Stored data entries
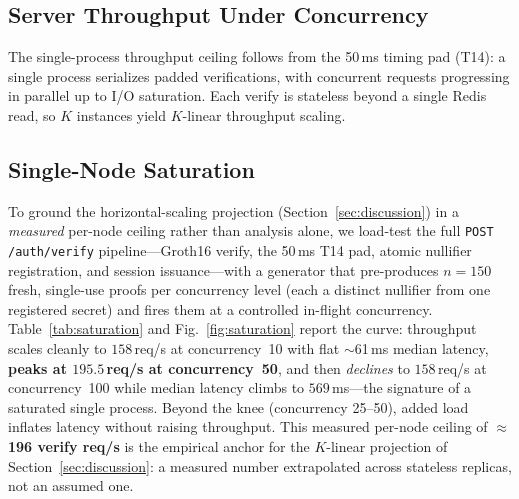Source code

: \documentclass[journal,twoside,10pt]{IEEEtran}
\begin{document}
\subsection{Server Throughput Under Concurrency}
\begin{table}[!t]
\renewcommand{\arraystretch}{1.2}
\caption{Server Verification Throughput ($n=10$ bursts/level, Apple M4,
single Node.js process, localhost).}
\label{tab:throughput}
\centering
{}
\end{table}

The single-process throughput ceiling follows from the
50\,ms timing pad (T14): a single process serializes padded verifications,
with concurrent requests progressing in parallel up to I/O saturation. Each
verify is stateless beyond a single Redis read, so $K$ instances yield
$K$-linear throughput scaling.

\subsection{Single-Node Saturation}
\label{sec:saturation}
To ground the horizontal-scaling projection (Section~\ref{sec:discussion})
in a \emph{measured} per-node ceiling rather than analysis alone, we
load-test the full \texttt{POST /auth/verify} pipeline---Groth16 verify,
the 50\,ms T14 pad, atomic nullifier registration, and session
issuance---with a generator that pre-produces $n{=}150$ fresh, single-use
proofs per concurrency level (each a distinct nullifier from one registered
secret) and fires them at a controlled in-flight concurrency.
Table~\ref{tab:saturation} and Fig.~\ref{fig:saturation} report the curve:
throughput scales cleanly to $158$\,req/s at concurrency~10 with flat
$\sim$61\,ms median latency, \textbf{peaks at $195.5$\,req/s at
concurrency~50}, and then \emph{declines} to $158$\,req/s at
concurrency~100 while median latency climbs to $569$\,ms---the signature of
a saturated single process. Beyond the knee (concurrency 25--50), added
load inflates latency without raising throughput. This measured per-node
ceiling of $\approx$\textbf{196 verify req/s} is the empirical anchor for
the $K$-linear projection of Section~\ref{sec:discussion}: a measured
number extrapolated across stateless replicas, not an assumed one.
\end{document}

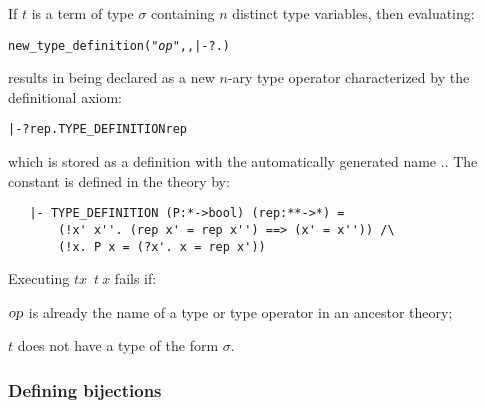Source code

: \noindent If $t$ is a term of type
$\sigma$ containing $n$ distinct type variables, then
evaluating:

{\def\op{{\normalsize\sl op}}
\begin{hol}\begin{alltt}
   new_type_definition("{\op}", , |- ?.)
\end{alltt}\end{hol}}

\noindent results in  being declared as a new $n$-ary type operator
characterized by the definitional axiom:

\begin{hol}\begin{alltt}
   |- ?rep. TYPE\_DEFINITION  rep
\end{alltt}\end{hol}

\noindent which is stored as a definition with the automatically
generated name
.. The constant
is defined in the theory  by:

\begin{hol}\begin{verbatim}
   |- TYPE_DEFINITION (P:*->bool) (rep:**->*) =
       (!x' x''. (rep x' = rep x'') ==> (x' = x'')) /\
       (!x. P x = (?x'. x = rep x'))
\end{verbatim}\end{hol}

\noindent Executing $t$$x$\ $t\ x$\ml{)} fails if:
\begin{myenumerate}
\item $\textsl{op}$ is already the name of a type or type operator
in an ancestor theory;
\item $t$ does not have a type of the form $\sigma$\ml{->bool}.
\end{myenumerate}

\subsubsection{Defining bijections}

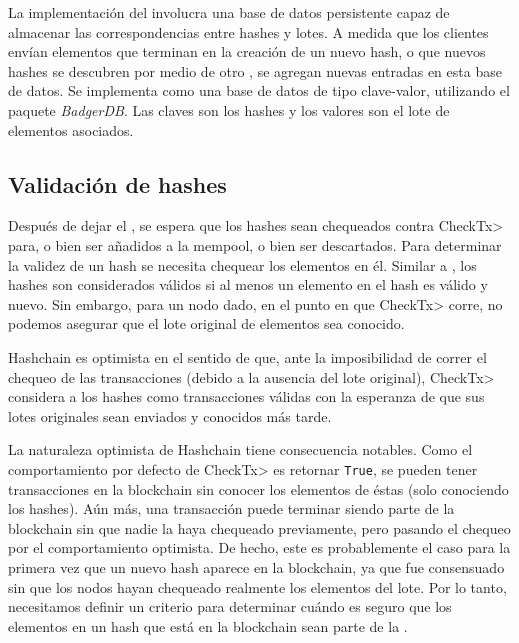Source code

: La implementación del \hcollector involucra una base de datos persistente capaz de almacenar
las correspondencias entre hashes y lotes.
%
%
A medida que los clientes envían elementos que terminan en la creación de un nuevo hash, o que nuevos hashes se descubren
por medio de otro \hcollector, se agregan nuevas entradas en esta base de datos.
%
Se implementa como una base de datos de tipo clave-valor, utilizando el paquete
\textit{BadgerDB}.
%
Las claves son los hashes y los valores son el lote de elementos asociados.

\subsection{Validación de hashes}

Después de dejar el \hcollector, se espera que los hashes sean chequeados contra \<CheckTx>
para, o bien ser añadidos a la mempool, o bien ser descartados.
%
Para determinar la validez de un hash se necesita chequear los elementos en él. Similar a
\compresschain, los hashes son considerados válidos si al menos un elemento
en el hash es válido y nuevo.
%
Sin embargo, para un nodo dado, en el punto en que \<CheckTx> corre, no podemos asegurar que el
lote original de elementos sea conocido.

%
Hashchain es optimista en el sentido de que, ante la imposibilidad de correr el chequeo
de las transacciones (debido a la ausencia del lote original), \<CheckTx> considera a los
hashes como transacciones válidas con la esperanza de que sus lotes originales sean enviados
y conocidos más tarde. 

%
La naturaleza optimista de Hashchain tiene consecuencia notables.
%
Como el comportamiento por defecto de  \<CheckTx> es retornar \texttt{True},
se pueden tener transacciones en la blockchain sin conocer los elementos de éstas
(solo conociendo los hashes).
%
Aún más, una transacción puede terminar siendo parte de la blockchain sin que nadie
la haya chequeado previamente, pero pasando el chequeo por el comportamiento optimista.
%
De hecho, este es probablemente el caso para la primera vez que un nuevo hash aparece
en la blockchain, ya que fue consensuado sin que los nodos hayan chequeado realmente los elementos
del lote.
%
Por lo tanto, necesitamos definir un criterio para determinar cuándo es seguro
que los elementos en un hash que está en la blockchain sean parte de la \setchain.

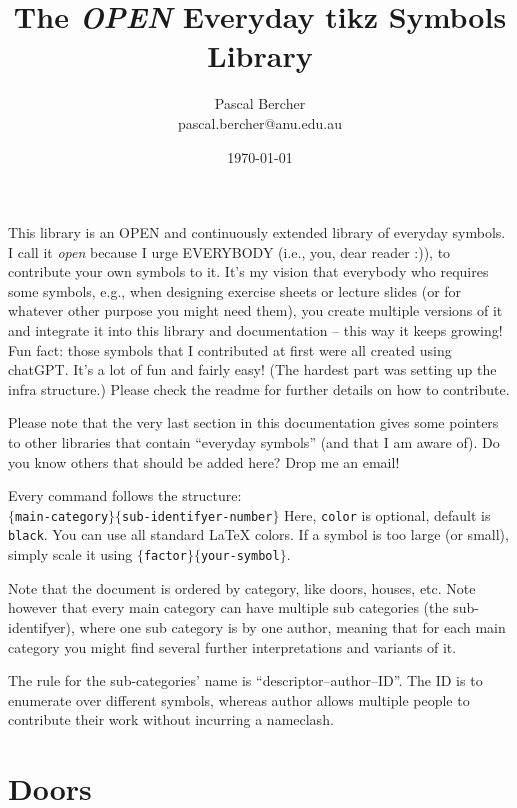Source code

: \documentclass{article}
\begin{document}
\title{The \emph{OPEN} Everyday tikz Symbols Library}
\author{Pascal Bercher\\pascal.bercher@anu.edu.au}
\date{\today}

\maketitle

This library is an OPEN and continuously extended library of everyday symbols. I call it \emph{open} because I urge EVERYBODY (i.e., you, dear reader :)), to contribute your own symbols to it. It's my vision that everybody who requires some symbols, e.g., when designing exercise sheets or lecture slides (or for whatever other purpose you might need them), you create multiple versions of it and integrate it into this library and documentation -- this way it keeps growing! Fun fact: those symbols that I contributed at first were all created using chatGPT. It's a lot of fun and fairly easy! (The hardest part was setting up the infra structure.) Please check the readme for further details on how to contribute.

Please note that the very last section in this documentation gives some pointers to other libraries that contain ``everyday symbols'' (and that I am aware of). Do you know others that should be added here? Drop me an email!

\smallskip
Every command follows the structure:\\
{\centering
\texttt{\string\everydaySymbol[color]$\{$main-category$\}\{$sub-identifyer-number$\}$}}
Here, \texttt{color} is optional, default is \texttt{black}. You can use all standard \LaTeX{} colors. If a symbol is too large (or small), simply scale it using
\texttt{\string\scalebox$\{$factor$\}\{$your-symbol$\}$}.

\smallskip
Note that the document is ordered by category, like doors, houses, etc. Note however that every main category can have multiple sub categories (the sub-identifyer), where one sub category is by one author, meaning that for each main category you might find several further interpretations and variants of it. 

\smallskip
The rule for the sub-categories' name is ``descriptor--author--ID''. The ID is to enumerate over different symbols, whereas author allows multiple people to contribute their work without incurring a nameclash.

\section{Doors}
\end{document}
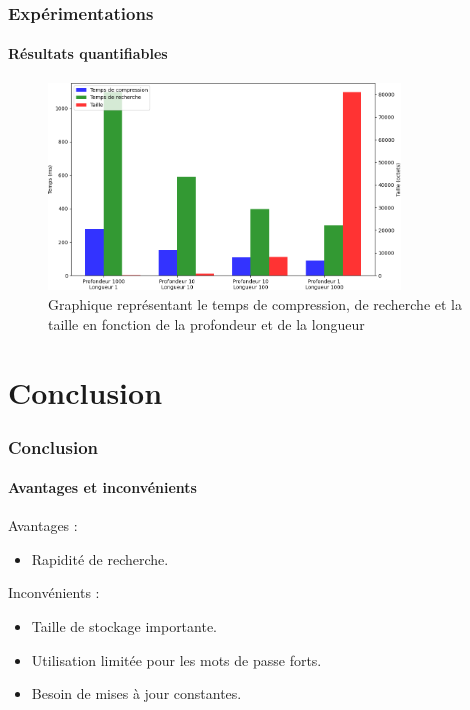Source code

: \documentclass{beamer}
\begin{document}
\begin{frame}
\frametitle{Expérimentations}
\framesubtitle {Résultats quantifiables}
\begin{figure}[H]
\centering
\includegraphics[height=5.5cm]{img/graphique.png}
\caption{Graphique représentant le temps de compression, de recherche et la taille en fonction de la profondeur et de la longueur}
\end{figure}
\end{frame}

\section{Conclusion}
\begin{frame}
\frametitle{Conclusion}
\framesubtitle {Avantages et inconvénients}
Avantages :
\begin{itemize}
    \item Rapidité de recherche.
\end{itemize}
Inconvénients :
\begin{itemize}
    \item Taille de stockage importante.
    \item Utilisation limitée pour les mots de passe forts.
    \item Besoin de mises à jour constantes.
\end{itemize}
\end{frame}
\end{document}
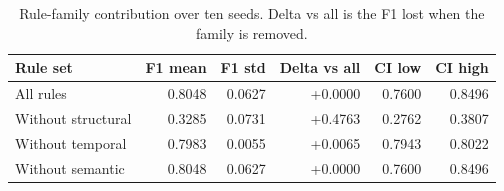 \begin{table}[t]
\centering
\caption{Rule-family contribution over ten seeds. Delta vs all is the F1 lost when the family is removed.}
\label{tab:families}
{\small
\begin{tabular}{lrrrrr}
\toprule
Rule set & F1 mean & F1 std & Delta vs all & CI low & CI high \\
\midrule
All rules & 0.8048 & 0.0627 & +0.0000 & 0.7600 & 0.8496 \\
Without structural & 0.3285 & 0.0731 & +0.4763 & 0.2762 & 0.3807 \\
Without temporal & 0.7983 & 0.0055 & +0.0065 & 0.7943 & 0.8022 \\
Without semantic & 0.8048 & 0.0627 & +0.0000 & 0.7600 & 0.8496 \\
\bottomrule
\end{tabular}
}
\end{table}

-- WHAT YOU SHOULD DO --
Exact repeat, pictures omitted: give every line from the top of the records down to and including the line with "with concurrent requests".

-- OUTPUT FOR THIS TASK --
Source code

: \documentclass[journal,twoside,10pt]{IEEEtran}
\begin{document}
\subsection{Server Throughput Under Concurrency}
\begin{table}[!t]
\renewcommand{\arraystretch}{1.2}
\caption{Server Verification Throughput ($n=10$ bursts/level, Apple M4,
single Node.js process, localhost).}
\label{tab:throughput}
\centering
{}
\end{table}

The single-process throughput ceiling follows from the
50\,ms timing pad (T14): a single process serializes padded verifications,
with concurrent requests progressing in parallel up to I/O saturation. Each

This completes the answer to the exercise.